In a panic, Kunzer-Murphy rushed to hire Menzies, who was hellbent on escaping Las Cruces, where he was winning at New Mexico State yet stuck in a dead-end job in a conference even worse than the Mountain West.

This all falls under the ‘Be Careful What You Wish For’ category: Kunzer-Murphy is on the way out after a series of blunders, Jessup has no clue what to do next with an athletic department running up debt, and the boosters and fans who wanted Rice gone are stuck with a last-place team. Menzies’ dream job is a nightmare, with the Rebels at 10-19 and 3-13 in the league. His team displays little talent or toughness, and recruiting will get no easier.

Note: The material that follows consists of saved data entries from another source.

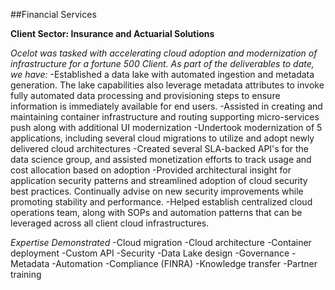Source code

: ##Financial Services

**Client Sector: Insurance and Actuarial Solutions**

*Ocelot was tasked with accelerating cloud adoption and modernization of infrastructure for a fortune 500 Client.  As part of the deliverables to date, we have:*
-Established a data lake with automated ingestion and metadata generation.  The lake capabilities also leverage metadata attributes to invoke fully automated data processing and provisioning steps to ensure information is immediately available for end users.
-Assisted in creating and maintaining container infrastructure and routing supporting micro-services push along with additional UI modernization
-Undertook modernization of 5 applications, including several cloud migrations to utilize and adopt newly delivered cloud architectures
-Created several SLA-backed API's for the data science group, and assisted monetization efforts to track usage and cost allocation based on adoption
-Provided architectural insight for application security patterns and streamlined adoption of cloud security best practices.  Continually advise on new security improvements while promoting stability and performance.
-Helped establish centralized cloud operations team, along with SOPs and automation patterns that can be leveraged across all client cloud infrastructures.

*Expertise Demonstrated*
-Cloud migration
-Cloud architecture
-Container deployment
-Custom API
-Security
-Data Lake design
-Governance
-Metadata
-Automation
-Compliance (FINRA)
-Knowledge transfer
-Partner training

Pitino, Underwood, Cronin and Beard are better off elsewhere. Rice is resurrecting his career in Reno.

“This was not an easy decision,” Jessup said on the day of Rice’s exit. “But sometimes change is necessary to move forward.”

Kunzer-Murphy said, “I felt we needed to make a change. We expect to win here.”

This change has been a disaster. UNLV has set a program record for losses in a season, and the Thomas & Mack is a ghost town. The Rebels are drifting in the direction of other ghost programs — once great, now irrelevant — like DePaul, Georgetown and St. John’s.

UNLV has the potential to be relevant again. The Rebels won 30 games and reached the Sweet 16 under Lon Kruger 10 years ago. It’s a program with a history of great players and the 1990 NCAA championship. The Mendenhall Center is an elite practice facility, and the aging Thomas & Mack is still a great college arena. But the next athletic director needs to be the perfect hire.

Last spring, Menzies accepted what he knew would be a tough job. He has yet to prove he’s the right guy for it. Nobody ever expected it would get this ugly at UNLV.